I thought you might want to know. I’m hitchhiking because my car broke down. That’s a lie. It broke down, but it’s not my car. It’s my father’s car. Pieces of it broke off when I ran over my father in front of our house. That’s a lie. He’s not my real father. My real father killed himself when I was two. Or four.

My Mom tells it both ways. When I was two, he took me to a baseball game, then left me with a hot dog vendor and hung himself in a bathroom. When I was four, I was asleep and he stuck a shotgun in his mouth and woke me up from a dream about a sea horse.

(Christian crosses the road to the Woman.)
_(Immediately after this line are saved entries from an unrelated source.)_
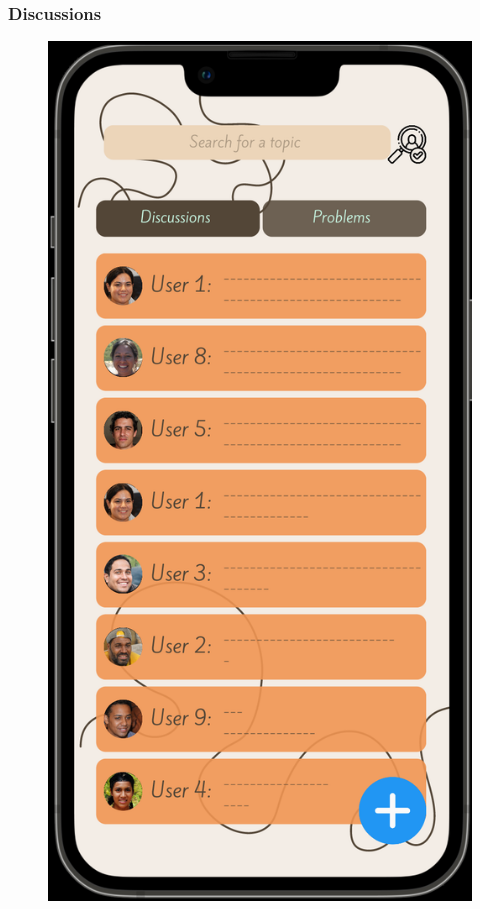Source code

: \subsubsection{Discussions}
    \begin{figure}[ht]
        \centering
        \includegraphics[width = 0.5\linewidth]{figures/discussions.png}
        \label{fig:profile}
    \end{figure}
He also killed himself when I was six by jumping into a pool of concrete at a construction site or by suffocating himself in a plastic bag. I was at my grandparents’ for the weekend.

(Beat.)

Do you really think someone’s going to drive you from Minnesota to Alaska?

(Beat.)

I go to community college. I wish I could live at school. I don’t think I’d have so many problems at home if I lived at school. That’s a lie. I dropped out, because I got fired from my job at the mall. I handed out flyers for a seafood restaurant—Joe’s Seafood—until I got fired. And I was in this Calvin Klein underwear ad when I was twelve. With my shirt off. That’s a lie. It wasn’t Calvin Klein, and I was sixteen. I’m nineteen now.

(Beat.)

I walked through an accident up the road. It’s a big one. You’ll see it if you go that way.